VETERAN CAR GUIDE
Lambert Lambert & Cie offered 8hp De Dion Bouton-engined cars, or alternatively with 10hp and 12hp two-cylinder engines by Abeille or Aster. All had shaft drive, artillery wheels and two- or four-seater bodies. These vehicles were all procured from Lacoste et Battmann.
Lanchester Frederick William Lanchester built cars in Birmingham and was considered one of the finest engineering minds of his time. His cars owed nothing to the prevailing influence of Benz and Panhard. His first prototype vehicle was powered by a 1306cc single cylinder horizontal engine which had two overhanging balanced cranks, each with its own flywheel and connecting rod.
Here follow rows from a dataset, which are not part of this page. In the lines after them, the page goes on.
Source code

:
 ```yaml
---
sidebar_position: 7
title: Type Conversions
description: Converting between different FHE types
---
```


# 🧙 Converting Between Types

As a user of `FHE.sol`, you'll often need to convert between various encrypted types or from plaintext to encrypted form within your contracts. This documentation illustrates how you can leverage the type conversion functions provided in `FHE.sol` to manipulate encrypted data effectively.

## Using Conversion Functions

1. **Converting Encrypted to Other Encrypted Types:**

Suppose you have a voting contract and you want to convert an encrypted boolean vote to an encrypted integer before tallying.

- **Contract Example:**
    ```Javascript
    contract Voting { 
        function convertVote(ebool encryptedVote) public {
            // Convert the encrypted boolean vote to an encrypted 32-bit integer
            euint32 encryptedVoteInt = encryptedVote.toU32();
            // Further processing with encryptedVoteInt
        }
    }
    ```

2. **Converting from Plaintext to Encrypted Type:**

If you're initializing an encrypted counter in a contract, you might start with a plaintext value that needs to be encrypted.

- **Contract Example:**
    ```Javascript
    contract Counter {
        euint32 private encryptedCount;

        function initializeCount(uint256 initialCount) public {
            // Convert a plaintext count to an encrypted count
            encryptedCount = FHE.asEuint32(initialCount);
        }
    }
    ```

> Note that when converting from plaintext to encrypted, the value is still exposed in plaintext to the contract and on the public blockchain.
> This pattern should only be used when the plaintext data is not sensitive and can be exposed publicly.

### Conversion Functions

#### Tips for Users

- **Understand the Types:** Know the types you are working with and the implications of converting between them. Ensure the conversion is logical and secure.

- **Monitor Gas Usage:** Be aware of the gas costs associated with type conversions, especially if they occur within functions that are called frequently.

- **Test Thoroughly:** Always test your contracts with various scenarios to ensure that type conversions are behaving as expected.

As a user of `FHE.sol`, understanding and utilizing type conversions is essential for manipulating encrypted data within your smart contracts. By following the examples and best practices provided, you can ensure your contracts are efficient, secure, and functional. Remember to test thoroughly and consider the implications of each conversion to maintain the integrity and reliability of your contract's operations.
The cranks revolved in opposite directions giving a smooth-running unit. One of eight children, his brothers George and Frank joined him. Six cars were completed during 1900, and production began in earnest in 1901 when the model was equipped with a mid-mounted, horizontally opposed two-cylinder engine driving through a three-speed epicyclic gearbox and worm final drive. Investment funds were short, and the company liquidated in 1904, but was revived later the same year by the receiver who facilitated the development of the first fourcylinder model powered by a 2470cc 20hp engine.
L’ Elegante L’ Elegante cars were sold by JB Mercier from premises in the Rue St Ferdinand, Paris, France. The cars were made by Lacoste et Battmann and featured the wording‘ L’ Elegante’ on the gearbox. A surviving example has a De Dion Bouton 8hp engine.
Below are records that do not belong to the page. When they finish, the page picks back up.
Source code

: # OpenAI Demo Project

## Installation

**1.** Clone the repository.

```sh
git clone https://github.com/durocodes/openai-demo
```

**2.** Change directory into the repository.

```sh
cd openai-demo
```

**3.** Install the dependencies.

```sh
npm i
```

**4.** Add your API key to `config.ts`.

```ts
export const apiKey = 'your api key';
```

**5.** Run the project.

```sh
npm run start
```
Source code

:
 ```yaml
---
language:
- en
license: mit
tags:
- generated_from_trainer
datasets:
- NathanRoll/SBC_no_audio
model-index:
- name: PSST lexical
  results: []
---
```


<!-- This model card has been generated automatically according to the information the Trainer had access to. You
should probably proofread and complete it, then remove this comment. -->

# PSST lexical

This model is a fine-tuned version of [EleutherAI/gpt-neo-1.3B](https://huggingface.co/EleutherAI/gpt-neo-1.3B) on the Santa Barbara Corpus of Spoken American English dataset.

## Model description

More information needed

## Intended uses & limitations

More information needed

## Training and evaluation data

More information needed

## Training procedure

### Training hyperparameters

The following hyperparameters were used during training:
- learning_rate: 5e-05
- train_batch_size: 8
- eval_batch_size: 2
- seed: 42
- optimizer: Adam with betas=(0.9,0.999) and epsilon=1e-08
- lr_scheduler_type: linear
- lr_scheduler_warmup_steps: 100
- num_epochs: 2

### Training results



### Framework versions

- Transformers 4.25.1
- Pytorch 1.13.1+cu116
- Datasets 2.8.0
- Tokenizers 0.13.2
Léon Bollée The Bollée family of Le Mans were bell founders, but members of the family produced steam carriages and motor vehicles from the early days. Amédée Bollée Senior was the major French pioneer steam vehicle maker from the 1870s. His sons, Léon and Amédée Junior, accompanied their father in the 1895 Paris-Bordeaux-Paris race in their 15-year-old steam carriage. The three-wheeled voiturette, which had a horizontal air-cooled single-cylinder engine, frame mounted and with hot tube ignition, was designed by the sons. Various engine sizes, from 640cc- 822cc were used, they were very noisy, the belt drive temperamental, but with their modest weight, they were very fast. The passenger was seated at the front and the driver at the rear. Several hundred voiturettes were made, with a range of bodies. In 1903, a new factory produced four-wheeled cars with a conventional four-cylinder engine with chain drive.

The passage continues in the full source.